#### ABOUT THIS EXERCISE:
Where a line of the data below has the string "subsection", copy that line.

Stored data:
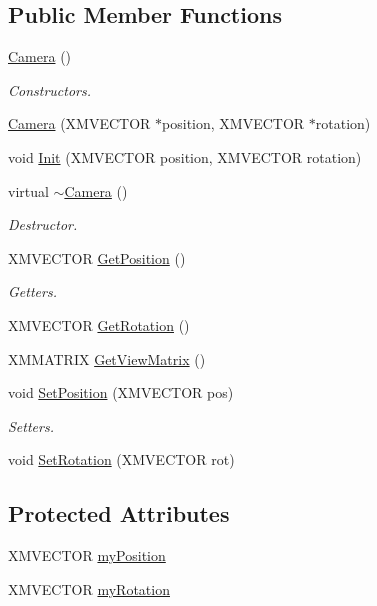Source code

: \subsection*{Public Member Functions}
\begin{DoxyCompactItemize}
\item 
\hyperlink{class_camera_a01f94c3543f56ede7af49dc778f19331}{Camera} ()
\begin{DoxyCompactList}\small\item\em Constructors. \end{DoxyCompactList}\item 
\hyperlink{class_camera_a029be94b2307a3ffeb0de58769dc6d6e}{Camera} (X\+M\+V\+E\+C\+T\+OR $\ast$position, X\+M\+V\+E\+C\+T\+OR $\ast$rotation)
\item 
void \hyperlink{class_camera_a2cb449dfd69fc002ab6117d71c6af1ff}{Init} (X\+M\+V\+E\+C\+T\+OR position, X\+M\+V\+E\+C\+T\+OR rotation)
\item 
virtual \hyperlink{class_camera_ad1897942d0ccf91052386388a497349f}{$\sim$\+Camera} ()
\begin{DoxyCompactList}\small\item\em Destructor. \end{DoxyCompactList}\item 
X\+M\+V\+E\+C\+T\+OR \hyperlink{class_camera_a0ba4b24f3f39dedb32715dc787d1a75d}{Get\+Position} ()
\begin{DoxyCompactList}\small\item\em Getters. \end{DoxyCompactList}\item 
X\+M\+V\+E\+C\+T\+OR \hyperlink{class_camera_a374cad6c4aef593974bc96d5186dbcb2}{Get\+Rotation} ()
\item 
X\+M\+M\+A\+T\+R\+IX \hyperlink{class_camera_a2e6a80af72c230fafd8f5ec9f32db15b}{Get\+View\+Matrix} ()
\item 
void \hyperlink{class_camera_a6cdb52b1f4b0ebc7b2f581a02a761e10}{Set\+Position} (X\+M\+V\+E\+C\+T\+OR pos)
\begin{DoxyCompactList}\small\item\em Setters. \end{DoxyCompactList}\item 
void \hyperlink{class_camera_a66bf632272852abc17b5dc15cceb3591}{Set\+Rotation} (X\+M\+V\+E\+C\+T\+OR rot)
\end{DoxyCompactItemize}
\subsection*{Protected Attributes}
\begin{DoxyCompactItemize}
\item 
X\+M\+V\+E\+C\+T\+OR \hyperlink{class_camera_ae90a13af9d2b2f18b19e430a3b301ae9}{my\+Position}
\item 
X\+M\+V\+E\+C\+T\+OR \hyperlink{class_camera_a922f81f1d51693f48310a49d94c9a66e}{my\+Rotation}
\end{DoxyCompactItemize}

#### EXERCISE ANSWER:
: \subsection*{Public Member Functions}
\subsection*{Protected Attributes}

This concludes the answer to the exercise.